• **Records to process**

====================

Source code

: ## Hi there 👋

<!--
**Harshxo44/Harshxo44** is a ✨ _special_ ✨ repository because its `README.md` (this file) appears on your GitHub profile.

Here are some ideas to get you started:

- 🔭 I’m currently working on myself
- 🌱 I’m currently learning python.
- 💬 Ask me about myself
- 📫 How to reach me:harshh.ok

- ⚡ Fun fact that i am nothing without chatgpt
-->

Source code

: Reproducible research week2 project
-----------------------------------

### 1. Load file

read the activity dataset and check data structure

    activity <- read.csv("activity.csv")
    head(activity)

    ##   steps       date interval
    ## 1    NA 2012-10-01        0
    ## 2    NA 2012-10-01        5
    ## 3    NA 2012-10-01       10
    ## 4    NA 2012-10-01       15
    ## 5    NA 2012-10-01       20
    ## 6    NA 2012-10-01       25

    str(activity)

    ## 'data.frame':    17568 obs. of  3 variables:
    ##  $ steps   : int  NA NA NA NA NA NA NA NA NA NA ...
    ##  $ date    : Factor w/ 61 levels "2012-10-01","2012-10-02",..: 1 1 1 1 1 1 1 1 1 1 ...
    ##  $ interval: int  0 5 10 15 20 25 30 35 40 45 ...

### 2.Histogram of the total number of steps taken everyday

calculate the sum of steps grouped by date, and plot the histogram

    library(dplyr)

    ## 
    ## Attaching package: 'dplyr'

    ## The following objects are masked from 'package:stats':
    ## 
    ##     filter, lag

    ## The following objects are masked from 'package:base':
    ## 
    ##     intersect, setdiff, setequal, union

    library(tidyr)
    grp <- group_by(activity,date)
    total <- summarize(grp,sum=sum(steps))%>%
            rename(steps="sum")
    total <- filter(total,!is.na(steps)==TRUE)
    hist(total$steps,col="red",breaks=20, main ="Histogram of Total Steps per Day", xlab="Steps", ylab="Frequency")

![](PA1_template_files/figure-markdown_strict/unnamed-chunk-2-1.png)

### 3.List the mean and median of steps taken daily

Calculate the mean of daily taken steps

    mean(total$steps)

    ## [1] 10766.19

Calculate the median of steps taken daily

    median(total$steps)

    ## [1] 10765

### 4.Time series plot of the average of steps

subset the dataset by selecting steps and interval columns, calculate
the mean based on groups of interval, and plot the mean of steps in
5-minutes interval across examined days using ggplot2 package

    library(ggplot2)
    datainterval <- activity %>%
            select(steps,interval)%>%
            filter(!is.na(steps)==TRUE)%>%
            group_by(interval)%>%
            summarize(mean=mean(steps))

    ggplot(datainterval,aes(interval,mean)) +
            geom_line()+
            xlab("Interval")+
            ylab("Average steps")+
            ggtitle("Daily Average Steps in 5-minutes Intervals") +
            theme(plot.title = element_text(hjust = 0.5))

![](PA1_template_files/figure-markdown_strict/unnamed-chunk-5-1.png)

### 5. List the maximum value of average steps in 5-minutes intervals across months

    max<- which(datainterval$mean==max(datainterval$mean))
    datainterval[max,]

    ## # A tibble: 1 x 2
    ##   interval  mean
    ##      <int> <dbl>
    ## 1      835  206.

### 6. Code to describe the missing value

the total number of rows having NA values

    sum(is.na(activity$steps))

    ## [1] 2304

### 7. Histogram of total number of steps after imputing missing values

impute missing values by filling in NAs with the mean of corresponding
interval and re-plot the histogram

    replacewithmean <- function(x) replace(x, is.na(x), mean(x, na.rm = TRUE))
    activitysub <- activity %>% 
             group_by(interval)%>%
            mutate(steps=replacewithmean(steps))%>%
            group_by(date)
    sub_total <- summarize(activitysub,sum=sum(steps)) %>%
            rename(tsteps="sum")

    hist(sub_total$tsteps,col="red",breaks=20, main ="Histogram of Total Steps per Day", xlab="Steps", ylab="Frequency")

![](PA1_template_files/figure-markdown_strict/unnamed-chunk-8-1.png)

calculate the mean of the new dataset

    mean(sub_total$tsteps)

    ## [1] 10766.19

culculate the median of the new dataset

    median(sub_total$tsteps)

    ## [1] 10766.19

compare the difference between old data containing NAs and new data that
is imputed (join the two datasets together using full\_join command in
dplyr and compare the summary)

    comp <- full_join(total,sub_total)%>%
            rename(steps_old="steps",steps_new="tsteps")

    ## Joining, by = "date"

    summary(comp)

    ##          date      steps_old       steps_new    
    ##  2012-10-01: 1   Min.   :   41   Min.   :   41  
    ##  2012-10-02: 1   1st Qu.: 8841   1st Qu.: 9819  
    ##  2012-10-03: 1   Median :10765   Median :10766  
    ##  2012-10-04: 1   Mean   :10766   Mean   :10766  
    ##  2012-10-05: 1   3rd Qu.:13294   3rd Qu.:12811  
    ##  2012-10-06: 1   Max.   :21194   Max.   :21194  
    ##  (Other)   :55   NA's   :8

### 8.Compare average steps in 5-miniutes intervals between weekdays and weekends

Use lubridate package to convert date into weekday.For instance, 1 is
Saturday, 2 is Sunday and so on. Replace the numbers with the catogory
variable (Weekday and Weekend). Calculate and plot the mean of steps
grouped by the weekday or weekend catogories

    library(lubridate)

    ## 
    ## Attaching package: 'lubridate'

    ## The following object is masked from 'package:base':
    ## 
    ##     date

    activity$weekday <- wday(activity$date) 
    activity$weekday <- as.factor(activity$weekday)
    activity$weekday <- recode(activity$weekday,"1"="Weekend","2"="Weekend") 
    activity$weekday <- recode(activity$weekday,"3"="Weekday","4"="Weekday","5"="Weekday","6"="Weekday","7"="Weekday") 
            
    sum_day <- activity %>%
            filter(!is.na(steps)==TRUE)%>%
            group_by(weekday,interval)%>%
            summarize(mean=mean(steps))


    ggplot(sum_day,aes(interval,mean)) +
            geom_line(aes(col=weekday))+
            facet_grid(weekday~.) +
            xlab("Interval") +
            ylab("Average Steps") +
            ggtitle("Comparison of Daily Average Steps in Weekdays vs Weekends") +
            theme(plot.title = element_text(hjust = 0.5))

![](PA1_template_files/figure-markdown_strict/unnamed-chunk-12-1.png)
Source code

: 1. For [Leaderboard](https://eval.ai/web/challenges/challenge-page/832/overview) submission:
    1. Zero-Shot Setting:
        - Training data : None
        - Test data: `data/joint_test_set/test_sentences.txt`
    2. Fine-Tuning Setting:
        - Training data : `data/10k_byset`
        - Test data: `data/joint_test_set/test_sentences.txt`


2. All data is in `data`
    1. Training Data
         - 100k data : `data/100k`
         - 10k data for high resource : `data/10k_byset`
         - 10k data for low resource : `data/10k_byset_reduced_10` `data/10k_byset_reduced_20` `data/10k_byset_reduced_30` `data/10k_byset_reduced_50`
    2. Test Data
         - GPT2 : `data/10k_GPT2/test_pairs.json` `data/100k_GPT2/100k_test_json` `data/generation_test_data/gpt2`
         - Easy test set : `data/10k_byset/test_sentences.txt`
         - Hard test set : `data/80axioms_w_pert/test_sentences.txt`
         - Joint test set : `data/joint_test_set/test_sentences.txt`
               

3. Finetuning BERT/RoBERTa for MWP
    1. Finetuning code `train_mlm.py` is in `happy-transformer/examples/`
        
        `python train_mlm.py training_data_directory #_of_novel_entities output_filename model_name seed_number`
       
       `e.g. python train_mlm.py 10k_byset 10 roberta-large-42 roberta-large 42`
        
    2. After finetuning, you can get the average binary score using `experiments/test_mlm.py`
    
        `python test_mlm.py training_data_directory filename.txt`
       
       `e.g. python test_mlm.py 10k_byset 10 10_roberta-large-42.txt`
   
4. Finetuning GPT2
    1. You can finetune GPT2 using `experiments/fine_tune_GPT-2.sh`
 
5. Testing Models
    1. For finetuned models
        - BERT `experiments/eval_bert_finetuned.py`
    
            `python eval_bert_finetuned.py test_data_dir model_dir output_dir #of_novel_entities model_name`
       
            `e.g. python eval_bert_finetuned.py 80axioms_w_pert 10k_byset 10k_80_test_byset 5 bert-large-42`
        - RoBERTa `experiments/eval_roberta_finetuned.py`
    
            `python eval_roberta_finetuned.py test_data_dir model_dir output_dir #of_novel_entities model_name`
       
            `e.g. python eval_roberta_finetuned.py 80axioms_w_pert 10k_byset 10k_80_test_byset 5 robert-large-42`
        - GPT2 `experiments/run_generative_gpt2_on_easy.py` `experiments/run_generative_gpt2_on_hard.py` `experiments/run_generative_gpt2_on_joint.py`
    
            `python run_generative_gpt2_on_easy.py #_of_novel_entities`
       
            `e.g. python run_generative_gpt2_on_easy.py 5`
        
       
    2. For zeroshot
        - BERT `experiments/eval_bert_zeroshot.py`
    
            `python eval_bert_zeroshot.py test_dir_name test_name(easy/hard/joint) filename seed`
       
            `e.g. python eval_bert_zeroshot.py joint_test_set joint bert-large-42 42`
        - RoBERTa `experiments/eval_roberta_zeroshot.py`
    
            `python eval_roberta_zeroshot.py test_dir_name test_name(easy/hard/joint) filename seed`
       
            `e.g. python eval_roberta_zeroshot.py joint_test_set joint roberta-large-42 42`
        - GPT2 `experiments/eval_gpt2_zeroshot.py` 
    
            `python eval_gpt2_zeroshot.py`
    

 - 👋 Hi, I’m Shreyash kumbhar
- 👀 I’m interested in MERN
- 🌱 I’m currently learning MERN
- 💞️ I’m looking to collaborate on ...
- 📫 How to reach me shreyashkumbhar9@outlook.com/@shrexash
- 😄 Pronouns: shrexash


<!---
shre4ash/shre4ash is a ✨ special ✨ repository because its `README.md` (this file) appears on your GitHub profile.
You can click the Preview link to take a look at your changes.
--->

====================

Look through the material above. Copy each line where the word "across" appears.

• **Answer for this exercise**
5-minutes interval across examined days using ggplot2 package
### 5. List the maximum value of average steps in 5-minutes intervals across months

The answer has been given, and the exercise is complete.